The Deutsches Ärzteblatt article recommends a two-stage analysis of cross-over trials:

1. Run a preliminary test for carry-over effect between periods 1 and 2. Let's call this test SEQ.
2. Conditional on the result:
a) If the carry-over is not statistically significant, run a within-patient test for treatment effect on the differences A - B between period 1 and period 2. Call this test CROSS.
b) Otherwise, run a between-patient test for treatment effect on the difference between groups A and B in period 1 (& discard the period 2 observations). Call this test PAR.

CROSS corresponds to a paired t-test (more sophisticated analyses are possible; see "Cross-over Trials in Clinical Research") while PAR corresponds to an unpaired t-test.

In "Cross-over Trials in Clinical Research" Stephen Senn explains why

This procedure (is) potentially misleading and unsatisfactory. The two-stage procedure is therefore of historical rather than scientific interest and can no longer be regarded as a serious option for analysis.

The reasons include:

• Failure to reject the null hypothesis of no carry-over doesn't prove there is no carry-over. So the preliminary test is pointless. Instead, plan for sufficient washout and assume no carry-over effect.
• The carry-over test SEQ and the between-patient test PAR are highly correlated: If the carry-over effect is "significant", there is high probability the treatment effect is significant also. Consequently, the two-stage procedure's type I error is higher than the nominal $$\alpha$$ level.
• The PAR test is less efficient than the CROSS test.

References

• Wellek S, Blettner M. On the proper use of the crossover design in clinical trials: part 18 of a series on evaluation of scientific publications. Deutsches Arzteblatt International. 2012 Apr;109(15):276-281. DOI: 10.3238/arztebl.2012.0276.
• Senn S. Cross-over Trials in Clinical Research. Statistics in Practice. Wiley, 2002.
• Senn S. The AB/BA Cross-over: How to perform the two-stage analysis if you can't be persuaded that you shouldn't. Published in: Hansen, B and De Ridder, M. Liber Amicorum Roel van Strik, Erasmus University, Rotterdam, 1996, pp93-100. Available at http://senns.uk/Blogs.html.

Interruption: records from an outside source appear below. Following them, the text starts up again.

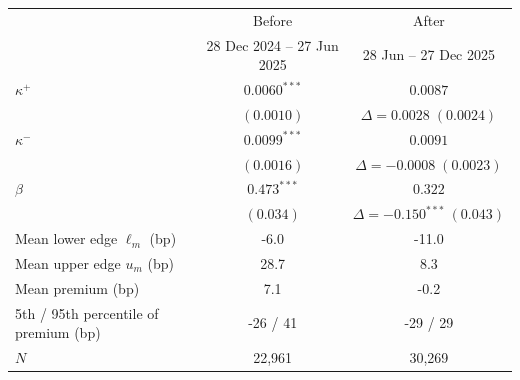 \begin{tabular}{lcc}
\toprule
 & Before & After \\
 & 28 Dec 2024 -- 27 Jun 2025 & 28 Jun -- 27 Dec 2025 \\
\midrule
$\kappa^+$ & $0.0060^{***}$ & $0.0087$ \\
 & $(0.0010)$ & $\Delta = 0.0028\;(0.0024)$ \\
$\kappa^-$ & $0.0099^{***}$ & $0.0091$ \\
 & $(0.0016)$ & $\Delta = -0.0008\;(0.0023)$ \\
$\beta$ & $0.473^{***}$ & $0.322$ \\
 & $(0.034)$ & $\Delta = -0.150^{***}\;(0.043)$ \\
Mean lower edge $\ell_m$ (bp) & -6.0 & -11.0 \\
Mean upper edge $u_m$ (bp) & 28.7 & 8.3 \\
Mean premium (bp) & 7.1 & -0.2 \\
5th / 95th percentile of premium (bp) & -26 / 41 & -29 / 29 \\
$N$ & 22,961 & 30,269 \\
\bottomrule
\end{tabular}

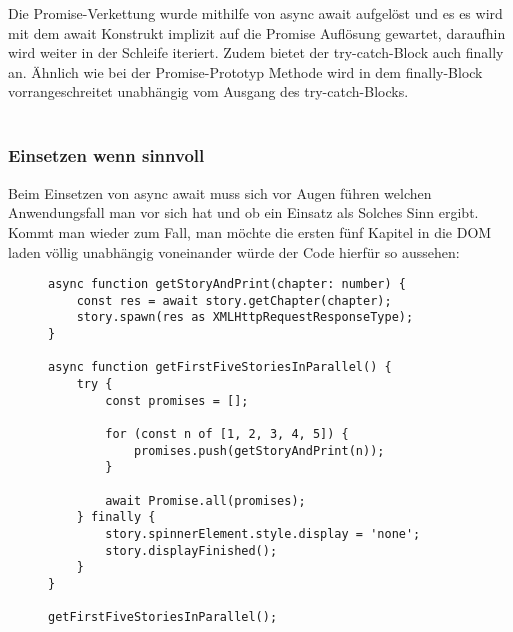 Die Promise-Verkettung wurde mithilfe von async await aufgelöst und es es wird mit dem await Konstrukt implizit auf die Promise Auflösung gewartet, daraufhin wird weiter in der Schleife iteriert. Zudem bietet der try-catch-Block auch finally an. Ähnlich wie bei der Promise-Prototyp Methode wird in dem finally-Block vorrangeschreitet unabhängig vom Ausgang des try-catch-Blocks.\\\\

\subsubsection{Einsetzen wenn sinnvoll}

Beim Einsetzen von async await muss sich vor Augen führen welchen Anwendungsfall man vor sich hat und ob ein Einsatz als Solches Sinn ergibt. Kommt man wieder zum Fall, man möchte die ersten fünf Kapitel in die DOM laden völlig unabhängig voneinander würde der Code hierfür so aussehen:

\begin{figure}[H]
\begin{lstlisting}
async function getStoryAndPrint(chapter: number) {
    const res = await story.getChapter(chapter);
    story.spawn(res as XMLHttpRequestResponseType);
}

async function getFirstFiveStoriesInParallel() {
    try {
        const promises = [];

        for (const n of [1, 2, 3, 4, 5]) {
            promises.push(getStoryAndPrint(n));
        }

        await Promise.all(promises);
    } finally {
        story.spinnerElement.style.display = 'none';
        story.displayFinished();
    }
}

getFirstFiveStoriesInParallel();
\end{lstlisting}
\end{figure}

An unpaired t-test uses the difference between the means of the control and test datasets to determine the p-value. A paired t-test combines the control and test data first, by taking the difference between control and test values for each individual experimental unit, and then compares the mean of those differences to the theoretically expected value (i.e. null hypothesis value). In other words, the paired test constructs a dataset of differences and then does a one sample test.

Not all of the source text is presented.